7

I have a data frame that relates bottle numbers to their volumes (key in the example below). I want to write a function that will take any list of bottle numbers (samp) and return a list of the bottle volumes while maintaining the bottle number order in samp.

The function below correctly matches the bottle numbers and volumes but sorts the output by ascending bottle number.

How can I maintain the order of samp with merge? Setting sort=FALSE results in an "unspecified order".

Example

samp <- c(9, 1, 4, 1)
num <- 1:10
vol <- sample(50:100, 10)
key <- data.frame(num, vol)
matchFun <- function(samp, key)
  {
    out <- merge(as.data.frame(samp), key, by.x="samp", by.y="num")
    return(out$vol)
  }
Joshua Ulrich
  • 173,410
  • 32
  • 338
  • 418
DQdlM
  • 9,814
  • 13
  • 37
  • 34
  • 3
    that doesn't seem to maintain the original order of `samp` for some reason though... – DQdlM Jun 21 '12 at 18:54
  • 12
    Well crap, I apologize. `sort=FALSE` returns the rows in an "unspecified order". Looks like I need to RTFM. ;-) Bring on the "great comment" up-votes. I like my crow well-done. – Joshua Ulrich Jun 21 '12 at 18:58
  • Thanks for the edits! That is a much clearer description of my problem. – DQdlM Jun 21 '12 at 19:17

2 Answers2

4

You can do this with match and subsetting key by the result:

bottles <- key[match(samp, key$num),]
# rownames are odd because they must be unique, clean them up
rownames(bottles) <- seq(NROW(bottles))
Joshua Ulrich
  • 173,410
  • 32
  • 338
  • 418
  • Joshua, shouldn't it be `match(key$num, samp)` instead?
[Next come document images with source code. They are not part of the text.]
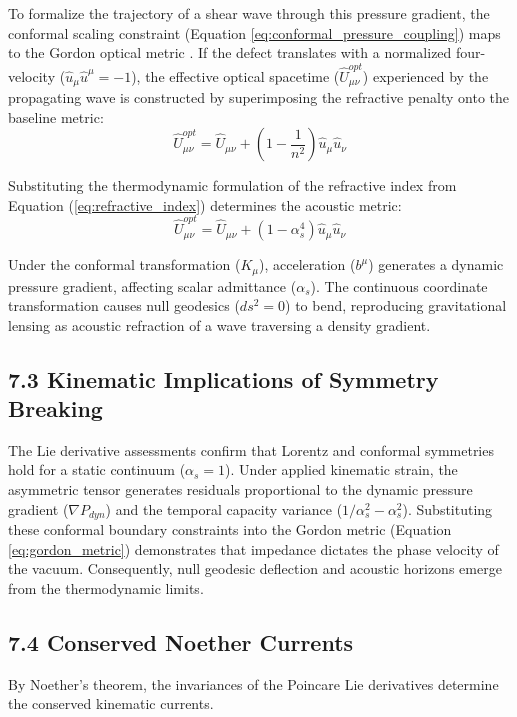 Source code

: To formalize the trajectory of a shear wave through this pressure gradient, the conformal scaling constraint (Equation \ref{eq:conformal_pressure_coupling}) maps to the Gordon optical metric \cite{Gordon1923}. If the defect translates with a normalized four-velocity ($\hat{u}_\mu \hat{u}^\mu = -1$), the effective optical spacetime ($\hat{U}^{opt}_{\mu\nu}$) experienced by the propagating wave is constructed by superimposing the refractive penalty onto the baseline metric:
\begin{equation}
    \hat{U}^{opt}_{\mu\nu} = \hat{U}_{\mu\nu} + \left( 1 - \frac{1}{n^2} \right) \hat{u}_\mu \hat{u}_\nu \label{eq:gordon_metric}
\end{equation}

Substituting the thermodynamic formulation of the refractive index from Equation (\ref{eq:refractive_index}) determines the acoustic metric:
\begin{equation}
    \hat{U}^{opt}_{\mu\nu} = \hat{U}_{\mu\nu} + \left( 1 - \alpha_s^4 \right) \hat{u}_\mu \hat{u}_\nu
\end{equation}

Under the conformal transformation ($K_\mu$), acceleration ($b^\mu$) generates a dynamic pressure gradient, affecting scalar admittance ($\alpha_s$). The continuous coordinate transformation causes null geodesics ($ds^2 = 0$) to bend, reproducing gravitational lensing as acoustic refraction of a wave traversing a density gradient.

\subsection*{7.3 Kinematic Implications of Symmetry Breaking}
The Lie derivative assessments confirm that Lorentz and conformal symmetries hold for a static continuum ($\alpha_s = 1$). Under applied kinematic strain, the asymmetric tensor generates residuals proportional to the dynamic pressure gradient ($\nabla P_{dyn}$) and the temporal capacity variance ($1/\alpha_s^2 - \alpha_s^2$). Substituting these conformal boundary constraints into the Gordon metric (Equation \ref{eq:gordon_metric}) demonstrates that impedance dictates the phase velocity of the vacuum. Consequently, null geodesic deflection and acoustic horizons emerge from the thermodynamic limits.

\subsection*{7.4 Conserved Noether Currents}
By Noether's theorem, the invariances of the Poincare Lie derivatives determine the conserved kinematic currents.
Because according to `?match` the length of the result is the length of the first argument. It is better to use the `%in%` syntax to prevent such a confusion: `key[key$num %in% samp,]`. Also note that you can reset the row names easily just by assigning NULL, no need for explicit sequence creation. – Tomas Aug 15 '13 at 20:39
  • @Tomas: The OP wanted a result the length of `samp`. `match(key$num, samp)` produces several `NA` and `key[key$num %in% samp,]` is missing one row and is in the wrong order. I agree with your `rownames<-` comment. – Joshua Ulrich Aug 15 '13 at 20:54
  • Joshua, I must admit I had not enough energy to understand the particular situation of the OP. What makes me confused is that `match(samp, key$num)` is TRUE/FALSE vector will of length of `samp` instead of length of `key`, which is a bit weird when you use it for subsetting the `key`, or at least unusual. If this works then only in this particular situation... – Tomas Aug 16 '13 at 09:55
3

join in the plyr package is great for this...

samp <- c(9, 1, 4, 1)
num <- 1:10
vol <- sample(50:100, 10)
key <- data.frame(num, vol)
samp<-as.data.frame(samp)
names(samp)<-"num"
library("plyr")
join(key,samp,type="right")
guyabel
  • 8,014
  • 6
  • 57
  • 86